## BRIEF
Answer with the number of lines in the records that contain "credentials" and with nothing else.

▬▬▬▬▬▬

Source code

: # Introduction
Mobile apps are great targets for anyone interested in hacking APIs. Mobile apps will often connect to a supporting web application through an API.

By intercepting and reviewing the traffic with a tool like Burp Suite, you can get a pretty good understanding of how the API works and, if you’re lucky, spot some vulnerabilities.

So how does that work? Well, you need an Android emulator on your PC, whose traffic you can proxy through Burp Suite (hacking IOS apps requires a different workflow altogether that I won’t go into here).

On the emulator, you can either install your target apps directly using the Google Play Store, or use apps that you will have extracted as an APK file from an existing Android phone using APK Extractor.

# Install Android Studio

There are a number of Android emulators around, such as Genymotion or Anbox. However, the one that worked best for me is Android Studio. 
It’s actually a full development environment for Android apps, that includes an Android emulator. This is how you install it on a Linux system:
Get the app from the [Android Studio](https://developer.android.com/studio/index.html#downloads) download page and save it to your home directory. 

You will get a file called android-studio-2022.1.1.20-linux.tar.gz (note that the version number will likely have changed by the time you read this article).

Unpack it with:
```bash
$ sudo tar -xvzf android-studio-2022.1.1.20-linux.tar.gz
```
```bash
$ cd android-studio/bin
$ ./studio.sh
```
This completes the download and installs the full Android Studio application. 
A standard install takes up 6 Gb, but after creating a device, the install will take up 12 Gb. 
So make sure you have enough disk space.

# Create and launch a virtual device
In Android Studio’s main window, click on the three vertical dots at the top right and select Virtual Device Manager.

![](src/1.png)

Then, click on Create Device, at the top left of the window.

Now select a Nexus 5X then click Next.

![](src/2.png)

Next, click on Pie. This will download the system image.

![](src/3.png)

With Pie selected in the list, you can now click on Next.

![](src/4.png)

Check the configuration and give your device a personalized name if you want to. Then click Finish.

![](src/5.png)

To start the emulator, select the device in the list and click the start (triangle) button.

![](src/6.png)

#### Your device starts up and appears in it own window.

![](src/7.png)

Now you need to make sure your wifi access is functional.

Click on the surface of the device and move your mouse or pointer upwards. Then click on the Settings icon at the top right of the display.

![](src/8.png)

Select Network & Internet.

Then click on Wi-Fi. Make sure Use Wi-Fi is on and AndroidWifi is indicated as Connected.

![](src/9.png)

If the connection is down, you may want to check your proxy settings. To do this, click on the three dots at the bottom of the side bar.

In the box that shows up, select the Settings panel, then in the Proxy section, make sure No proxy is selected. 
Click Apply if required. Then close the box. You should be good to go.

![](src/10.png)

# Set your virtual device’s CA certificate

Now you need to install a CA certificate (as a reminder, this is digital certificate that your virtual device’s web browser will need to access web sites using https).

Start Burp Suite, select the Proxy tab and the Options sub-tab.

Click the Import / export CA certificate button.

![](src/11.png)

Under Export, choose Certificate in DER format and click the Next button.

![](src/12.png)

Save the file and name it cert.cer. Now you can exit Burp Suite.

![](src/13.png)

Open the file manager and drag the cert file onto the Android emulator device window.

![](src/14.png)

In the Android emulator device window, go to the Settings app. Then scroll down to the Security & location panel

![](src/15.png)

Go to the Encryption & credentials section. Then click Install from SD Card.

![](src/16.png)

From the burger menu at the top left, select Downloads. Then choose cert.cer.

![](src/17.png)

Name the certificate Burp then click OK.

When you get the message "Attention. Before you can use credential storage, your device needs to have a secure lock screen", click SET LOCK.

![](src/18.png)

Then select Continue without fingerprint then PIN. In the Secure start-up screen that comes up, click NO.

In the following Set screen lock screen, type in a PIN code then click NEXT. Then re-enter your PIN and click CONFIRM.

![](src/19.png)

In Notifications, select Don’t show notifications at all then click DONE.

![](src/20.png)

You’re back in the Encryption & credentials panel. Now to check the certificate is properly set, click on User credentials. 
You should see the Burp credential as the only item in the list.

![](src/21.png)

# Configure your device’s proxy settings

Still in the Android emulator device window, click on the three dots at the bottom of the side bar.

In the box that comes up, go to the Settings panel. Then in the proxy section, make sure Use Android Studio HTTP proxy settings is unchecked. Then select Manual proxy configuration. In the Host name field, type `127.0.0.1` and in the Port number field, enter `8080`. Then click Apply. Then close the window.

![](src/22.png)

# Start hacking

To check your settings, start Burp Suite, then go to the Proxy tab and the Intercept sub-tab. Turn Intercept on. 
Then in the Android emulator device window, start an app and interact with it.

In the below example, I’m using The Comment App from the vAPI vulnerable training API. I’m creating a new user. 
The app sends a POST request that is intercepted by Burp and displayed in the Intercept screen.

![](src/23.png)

▬▬▬▬▬▬

## TASK SOLUTION
2